Sally needs to take notice of what she quotes and act on St. Paul's admonitions which she thinks will "shame" people of faith. "Take no part," St. Paul says, "in the unfruitful works of darkness, but instead expose them. For it is shameful even to mention what such people do secretly," I shook my head in disbelief that Sally could think this was an argument that favored her position. Homosexual activists have done everything they can to hide what they do "in secret" from the general public. The homosexual activists who wrote After the Ball urged secrecy as part of the strategy to change the culture. They wanted gays to masquerade to make their lust appear the same as the love between a man and a woman in holy matrimony. They wanted people to think that homosexual relationships are monogamous and faithful when most are anything but as a 2010 study of gay couplings showed. How many articles have you seen describing the perverted practices of homosexuals that lead to AIDS, meningitis, syphilis, virulent strains of TB, and other diseases? That aspect of the gay lifestyle is completely shrouded in darkness outside the homosexual community. How many average Americans know about the workshops run by gays to instruct children in perversion? (It's called recruiting!)

Sally's liberalism has totally blinded her to the true meaning of Ephesians 5 (or she's playing dumb). When St. Paul urges the Ephesians, "Sleeper, awake! Rise from the dead, and Christ will shine on you," he is calling for them to wake up from their old lives of sinful behavior, and throw off moral death. His words are directed to Sally Quinn and all those who live a life of lies where good is portrayed as evil and evil is portrayed as good. "Live not as unwise people," Paul says, "but as wise, making the most of the time, because the days are evil." They are, indeed, as Sally illustrates with her enthusiasm for killing babies, advancing the gay lifestyle, and slandering anyone with whom she disagrees.

No, Sally, I will never be ashamed of standing up for the truth and condemning evil that masquerades as good. I will never lie to a "gay" relative or friend lulling them into a false sense of security about the state of their souls. And all your distorted quoting of scripture won't shame me into adopting a moral relativism that exchanges the true, the good, and the beautiful for ugly lies.

As for redemption, those most in need of it are they who embrace the sins that cry to heaven for vengeance among which are sodomy and the murder of the innocent. You've got at least two of the four on your score card, Sally. Maybe it's time for you to be ashamed and seek redemption. Those who glorify sin are in serious danger of judgment.

Readers, can you spare a Chaplet of Divine Mercy for this foolish woman?

2 comments:

  1. Thanks Bob. The older I get, the more I shake my head over willful stupidity. Can the woman possibly believe what she's writing? Can anyone be that blind? I guess the answer is yes.

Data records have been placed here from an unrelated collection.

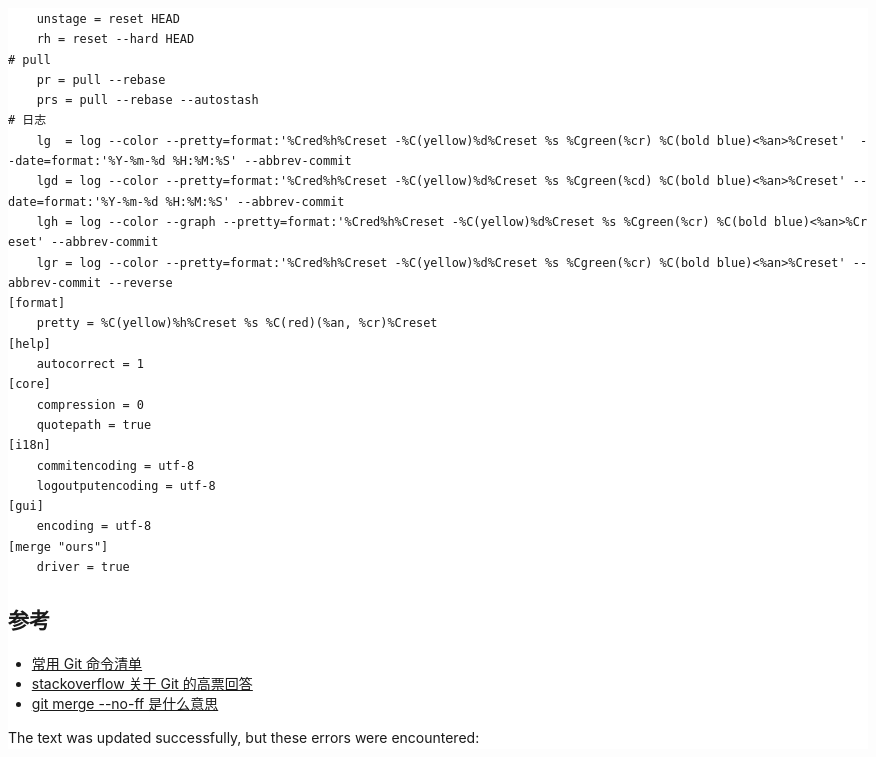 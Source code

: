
 ```shell
	unstage = reset HEAD
	rh = reset --hard HEAD
# pull
	pr = pull --rebase
	prs = pull --rebase --autostash
# 日志
	lg  = log --color --pretty=format:'%Cred%h%Creset -%C(yellow)%d%Creset %s %Cgreen(%cr) %C(bold blue)<%an>%Creset'  --date=format:'%Y-%m-%d %H:%M:%S' --abbrev-commit
	lgd = log --color --pretty=format:'%Cred%h%Creset -%C(yellow)%d%Creset %s %Cgreen(%cd) %C(bold blue)<%an>%Creset' --date=format:'%Y-%m-%d %H:%M:%S' --abbrev-commit
	lgh = log --color --graph --pretty=format:'%Cred%h%Creset -%C(yellow)%d%Creset %s %Cgreen(%cr) %C(bold blue)<%an>%Creset' --abbrev-commit
	lgr = log --color --pretty=format:'%Cred%h%Creset -%C(yellow)%d%Creset %s %Cgreen(%cr) %C(bold blue)<%an>%Creset' --abbrev-commit --reverse
[format]
	pretty = %C(yellow)%h%Creset %s %C(red)(%an, %cr)%Creset
[help]
	autocorrect = 1
[core]
	compression = 0
	quotepath = true
[i18n]
	commitencoding = utf-8
	logoutputencoding = utf-8
[gui]
	encoding = utf-8
[merge "ours"]
	driver = true

```

## 参考

- [常用 Git 命令清单](http://www.ruanyifeng.com/blog/2015/12/git-cheat-sheet.html)
- [stackoverflow 关于 Git 的高票回答](https://stackoverflow.com/questions/tagged/git?tab=Votes)
- [git merge --no-ff 是什么意思](https://segmentfault.com/q/1010000002477106)

The text was updated successfully, but these errors were encountered:
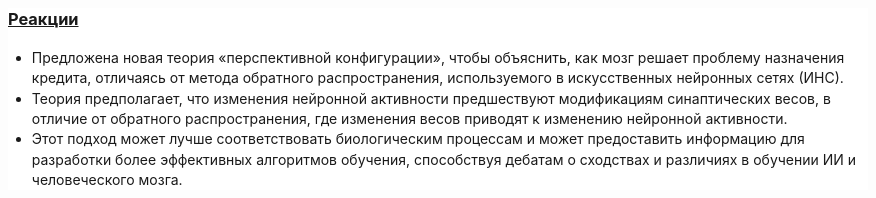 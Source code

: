 ### [Реакции](https://news.ycombinator.com/item?id=42259185)

- Предложена новая теория «перспективной конфигурации», чтобы объяснить, как мозг решает проблему назначения кредита, отличаясь от метода обратного распространения, используемого в искусственных нейронных сетях (ИНС).
- Теория предполагает, что изменения нейронной активности предшествуют модификациям синаптических весов, в отличие от обратного распространения, где изменения весов приводят к изменению нейронной активности.
- Этот подход может лучше соответствовать биологическим процессам и может предоставить информацию для разработки более эффективных алгоритмов обучения, способствуя дебатам о сходствах и различиях в обучении ИИ и человеческого мозга.

<head>
  <meta property="og:title" content="Вредоносное ПО может отключить светодиод веб-камеры и записывать видео, что было продемонстрировано на ThinkPad X230." />
  <meta property="og:type" content="website" />
  <meta property="og:image" content="https://og.cho.sh/api/og/?title=%D0%92%D1%80%D0%B5%D0%B4%D0%BE%D0%BD%D0%BE%D1%81%D0%BD%D0%BE%D0%B5%20%D0%9F%D0%9E%20%D0%BC%D0%BE%D0%B6%D0%B5%D1%82%20%D0%BE%D1%82%D0%BA%D0%BB%D1%8E%D1%87%D0%B8%D1%82%D1%8C%20%D1%81%D0%B2%D0%B5%D1%82%D0%BE%D0%B4%D0%B8%D0%BE%D0%B4%20%D0%B2%D0%B5%D0%B1-%D0%BA%D0%B0%D0%BC%D0%B5%D1%80%D1%8B%20%D0%B8%20%D0%B7%D0%B0%D0%BF%D0%B8%D1%81%D1%8B%D0%B2%D0%B0%D1%82%D1%8C%20%D0%B2%D0%B8%D0%B4%D0%B5%D0%BE%2C%20%D1%87%D1%82%D0%BE%20%D0%B1%D1%8B%D0%BB%D0%BE%20%D0%BF%D1%80%D0%BE%D0%B4%D0%B5%D0%BC%D0%BE%D0%BD%D1%81%D1%82%D1%80%D0%B8%D1%80%D0%BE%D0%B2%D0%B0%D0%BD%D0%BE%20%D0%BD%D0%B0%20ThinkPad%20X230.&subheading=%D1%87%D0%B5%D1%82%D0%B2%D0%B5%D1%80%D0%B3%2C%2028%20%D0%BD%D0%BE%D1%8F%D0%B1%D1%80%D1%8F%202024%20%D0%B3.%3A%20%D0%A1%D0%B2%D0%BE%D0%B4%D0%BA%D0%B0%20%D0%BD%D0%BE%D0%B2%D0%BE%D1%81%D1%82%D0%B5%D0%B9%20Hacker%20News" />
</head>
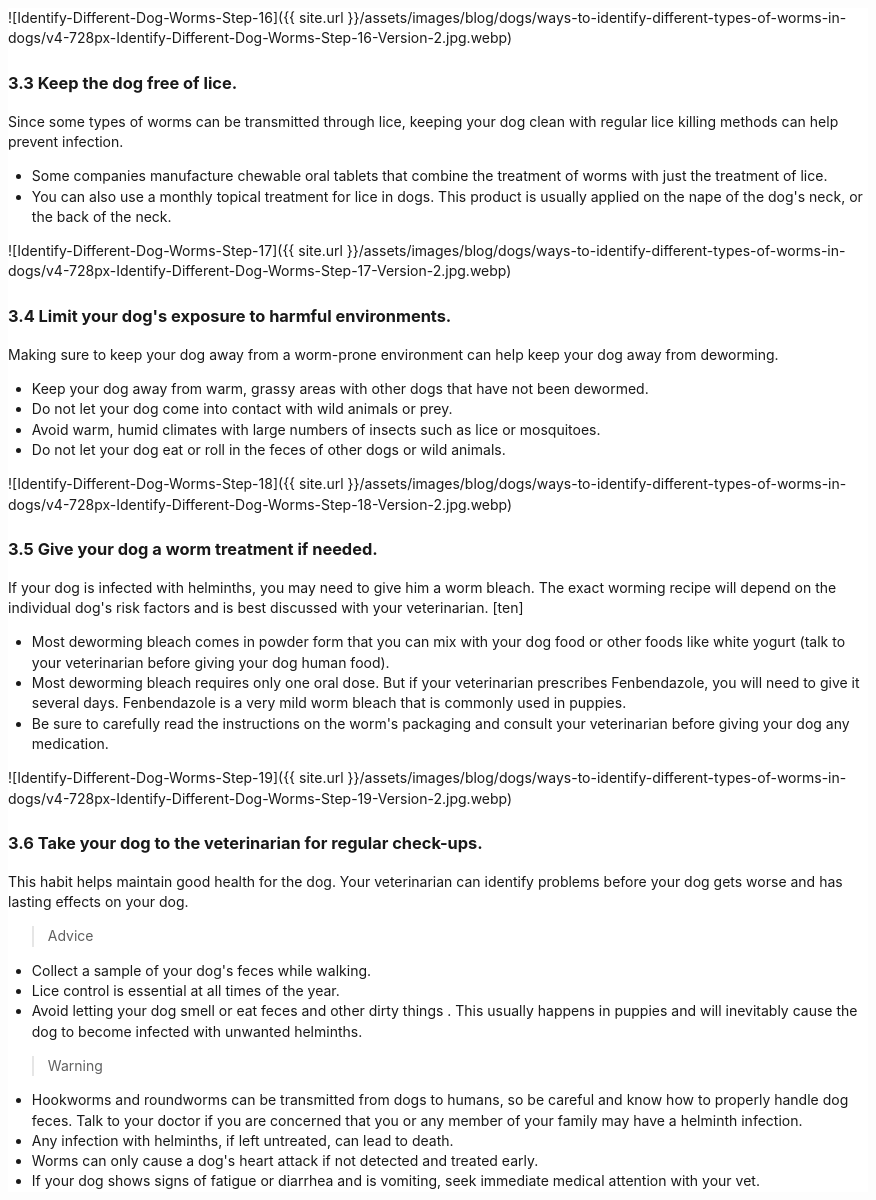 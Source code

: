 ![Identify-Different-Dog-Worms-Step-16]({{ site.url }}/assets/images/blog/dogs/ways-to-identify-different-types-of-worms-in-dogs/v4-728px-Identify-Different-Dog-Worms-Step-16-Version-2.jpg.webp)

### 3.3 Keep the dog free of lice. 

Since some types of worms can be transmitted through lice, keeping your dog clean with regular lice killing methods can help prevent infection.
- Some companies manufacture chewable oral tablets that combine the treatment of worms with just the treatment of lice.
- You can also use a monthly topical treatment for lice in dogs. This product is usually applied on the nape of the dog's neck, or the back of the neck.

![Identify-Different-Dog-Worms-Step-17]({{ site.url }}/assets/images/blog/dogs/ways-to-identify-different-types-of-worms-in-dogs/v4-728px-Identify-Different-Dog-Worms-Step-17-Version-2.jpg.webp)

### 3.4 Limit your dog's exposure to harmful environments. 

Making sure to keep your dog away from a worm-prone environment can help keep your dog away from deworming.
- Keep your dog away from warm, grassy areas with other dogs that have not been dewormed.
- Do not let your dog come into contact with wild animals or prey.
- Avoid warm, humid climates with large numbers of insects such as lice or mosquitoes.
- Do not let your dog eat or roll in the feces of other dogs or wild animals.

![Identify-Different-Dog-Worms-Step-18]({{ site.url }}/assets/images/blog/dogs/ways-to-identify-different-types-of-worms-in-dogs/v4-728px-Identify-Different-Dog-Worms-Step-18-Version-2.jpg.webp)

### 3.5 Give your dog a worm treatment if needed. 

If your dog is infected with helminths, you may need to give him a worm bleach. The exact worming recipe will depend on the individual dog's risk factors and is best discussed with your veterinarian. [ten]
- Most deworming bleach comes in powder form that you can mix with your dog food or other foods like white yogurt (talk to your veterinarian before giving your dog human food).
- Most deworming bleach requires only one oral dose. But if your veterinarian prescribes Fenbendazole, you will need to give it several days. Fenbendazole is a very mild worm bleach that is commonly used in puppies.
- Be sure to carefully read the instructions on the worm's packaging and consult your veterinarian before giving your dog any medication.

![Identify-Different-Dog-Worms-Step-19]({{ site.url }}/assets/images/blog/dogs/ways-to-identify-different-types-of-worms-in-dogs/v4-728px-Identify-Different-Dog-Worms-Step-19-Version-2.jpg.webp)

### 3.6 Take your dog to the veterinarian for regular check-ups. 

This habit helps maintain good health for the dog. Your veterinarian can identify problems before your dog gets worse and has lasting effects on your dog.

> Advice
- Collect a sample of your dog's feces while walking.
- Lice control is essential at all times of the year.
- Avoid letting your dog smell or eat feces and other dirty things . This usually happens in puppies and will inevitably cause the dog to become infected with unwanted helminths.

> Warning
- Hookworms and roundworms can be transmitted from dogs to humans, so be careful and know how to properly handle dog feces. Talk to your doctor if you are concerned that you or any member of your family may have a helminth infection.
- Any infection with helminths, if left untreated, can lead to death.
- Worms can only cause a dog's heart attack if not detected and treated early.
- If your dog shows signs of fatigue or diarrhea and is vomiting, seek immediate medical attention with your vet.
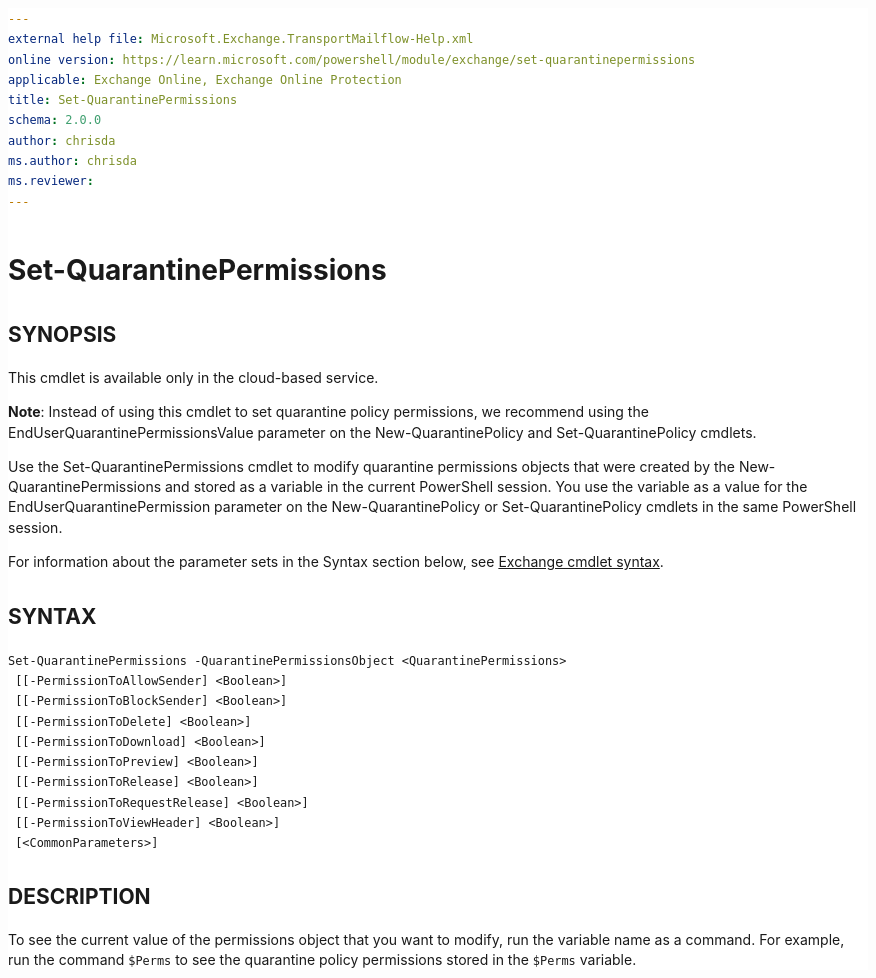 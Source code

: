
 ```yaml
---
external help file: Microsoft.Exchange.TransportMailflow-Help.xml
online version: https://learn.microsoft.com/powershell/module/exchange/set-quarantinepermissions
applicable: Exchange Online, Exchange Online Protection
title: Set-QuarantinePermissions
schema: 2.0.0
author: chrisda
ms.author: chrisda
ms.reviewer:
---
```


# Set-QuarantinePermissions

## SYNOPSIS
This cmdlet is available only in the cloud-based service.

**Note**: Instead of using this cmdlet to set quarantine policy permissions, we recommend using the EndUserQuarantinePermissionsValue parameter on the New-QuarantinePolicy and Set-QuarantinePolicy cmdlets.

Use the Set-QuarantinePermissions cmdlet to modify quarantine permissions objects that were created by the New-QuarantinePermissions and stored as a variable in the current PowerShell session. You use the variable as a value for the EndUserQuarantinePermission parameter on the New-QuarantinePolicy or Set-QuarantinePolicy cmdlets in the same PowerShell session.

For information about the parameter sets in the Syntax section below, see [Exchange cmdlet syntax](https://learn.microsoft.com/powershell/exchange/exchange-cmdlet-syntax).

## SYNTAX

```
Set-QuarantinePermissions -QuarantinePermissionsObject <QuarantinePermissions>
 [[-PermissionToAllowSender] <Boolean>]
 [[-PermissionToBlockSender] <Boolean>]
 [[-PermissionToDelete] <Boolean>]
 [[-PermissionToDownload] <Boolean>]
 [[-PermissionToPreview] <Boolean>]
 [[-PermissionToRelease] <Boolean>]
 [[-PermissionToRequestRelease] <Boolean>]
 [[-PermissionToViewHeader] <Boolean>]
 [<CommonParameters>]
```

## DESCRIPTION
To see the current value of the permissions object that you want to modify, run the variable name as a command. For example, run the command `$Perms` to see the quarantine policy permissions stored in the `$Perms` variable.
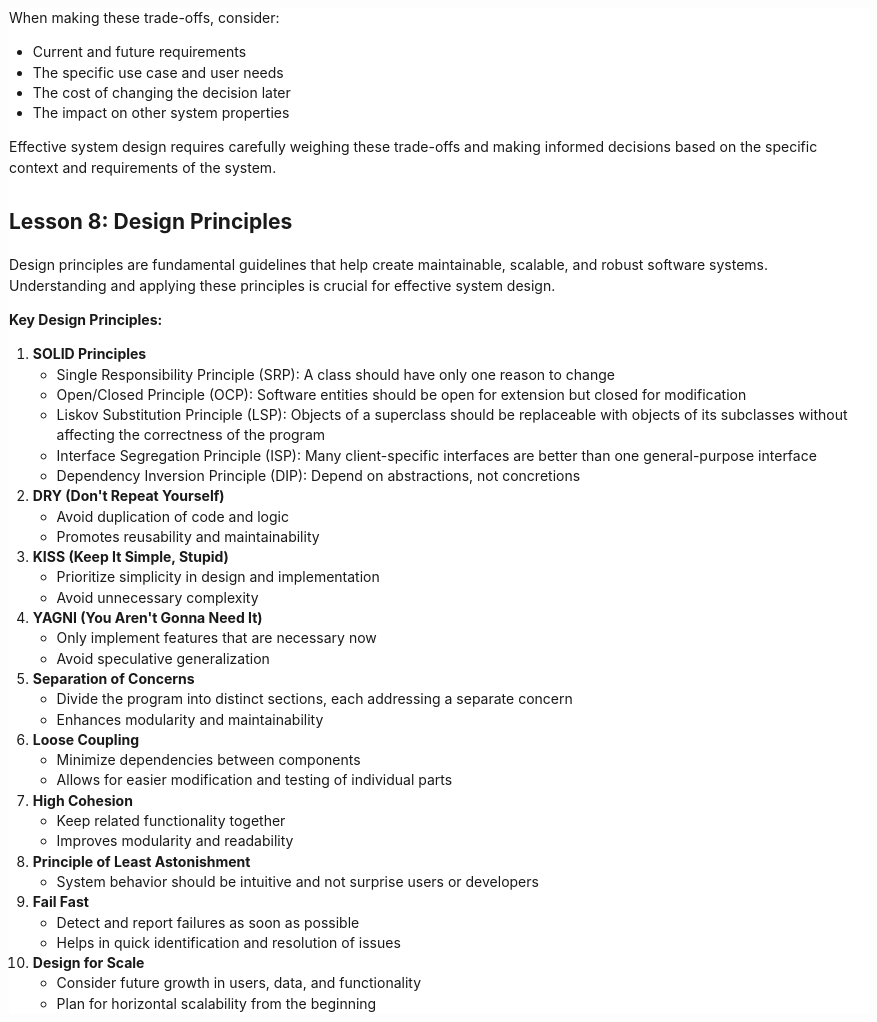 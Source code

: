 When making these trade-offs, consider:

- Current and future requirements
- The specific use case and user needs
- The cost of changing the decision later
- The impact on other system properties

Effective system design requires carefully weighing these trade-offs and making informed decisions based on the specific context and requirements of the system.

## Lesson 8: Design Principles

Design principles are fundamental guidelines that help create maintainable, scalable, and robust software systems. Understanding and applying these principles is crucial for effective system design.

**Key Design Principles:**

1. **SOLID Principles**
    - Single Responsibility Principle (SRP): A class should have only one reason to change
    - Open/Closed Principle (OCP): Software entities should be open for extension but closed for modification
    - Liskov Substitution Principle (LSP): Objects of a superclass should be replaceable with objects of its subclasses without affecting the correctness of the program
    - Interface Segregation Principle (ISP): Many client-specific interfaces are better than one general-purpose interface
    - Dependency Inversion Principle (DIP): Depend on abstractions, not concretions
2. **DRY (Don't Repeat Yourself)**
    - Avoid duplication of code and logic
    - Promotes reusability and maintainability
3. **KISS (Keep It Simple, Stupid)**
    - Prioritize simplicity in design and implementation
    - Avoid unnecessary complexity
4. **YAGNI (You Aren't Gonna Need It)**
    - Only implement features that are necessary now
    - Avoid speculative generalization
5. **Separation of Concerns**
    - Divide the program into distinct sections, each addressing a separate concern
    - Enhances modularity and maintainability
6. **Loose Coupling**
    - Minimize dependencies between components
    - Allows for easier modification and testing of individual parts
7. **High Cohesion**
    - Keep related functionality together
    - Improves modularity and readability
8. **Principle of Least Astonishment**
    - System behavior should be intuitive and not surprise users or developers
9. **Fail Fast**
    - Detect and report failures as soon as possible
    - Helps in quick identification and resolution of issues
10. **Design for Scale**
    - Consider future growth in users, data, and functionality
    - Plan for horizontal scalability from the beginning
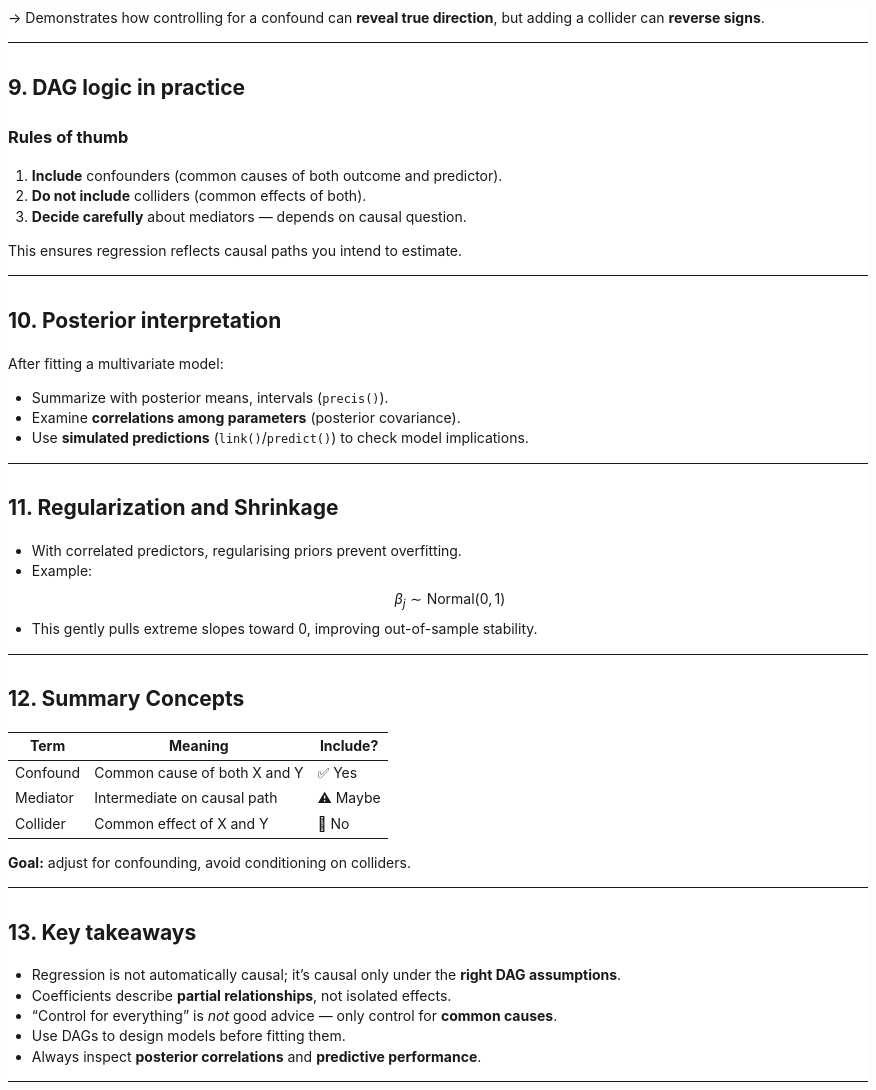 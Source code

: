 → Demonstrates how controlling for a confound can **reveal true direction**, but adding a collider can **reverse signs**.

---

## 9. DAG logic in practice
### Rules of thumb
1. **Include** confounders (common causes of both outcome and predictor).  
2. **Do not include** colliders (common effects of both).  
3. **Decide carefully** about mediators — depends on causal question.  

This ensures regression reflects causal paths you intend to estimate.

---

## 10. Posterior interpretation
After fitting a multivariate model:
- Summarize with posterior means, intervals (`precis()`).
- Examine **correlations among parameters** (posterior covariance).
- Use **simulated predictions** (`link()`/`predict()`) to check model implications.

---

## 11. Regularization and Shrinkage
- With correlated predictors, regularising priors prevent overfitting.
- Example:
  $$
  \beta_j \sim \text{Normal}(0,\,1)
  $$
- This gently pulls extreme slopes toward 0, improving out-of-sample stability.

---

## 12. Summary Concepts

| Term | Meaning | Include? |
|------|----------|-----------|
| Confound | Common cause of both X and Y | ✅ Yes |
| Mediator | Intermediate on causal path | ⚠️ Maybe |
| Collider | Common effect of X and Y | 🚫 No |

**Goal:** adjust for confounding, avoid conditioning on colliders.

---

## 13. Key takeaways
- Regression is not automatically causal; it’s causal only under the **right DAG assumptions**.
- Coefficients describe **partial relationships**, not isolated effects.
- “Control for everything” is *not* good advice — only control for **common causes**.
- Use DAGs to design models before fitting them.
- Always inspect **posterior correlations** and **predictive performance**.

---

    I think these media folk must never talk to anyone outside their liberal circle. If they had a heart to heart with their cleaning ladies, they would hear some common sense from the real world instead of this make-believe dream world they live in. Fr. Hardon constantly admonished his audiences to "Live in the real world." Millions, he said, live in a dream world. Sally Quinn is most certainly among them.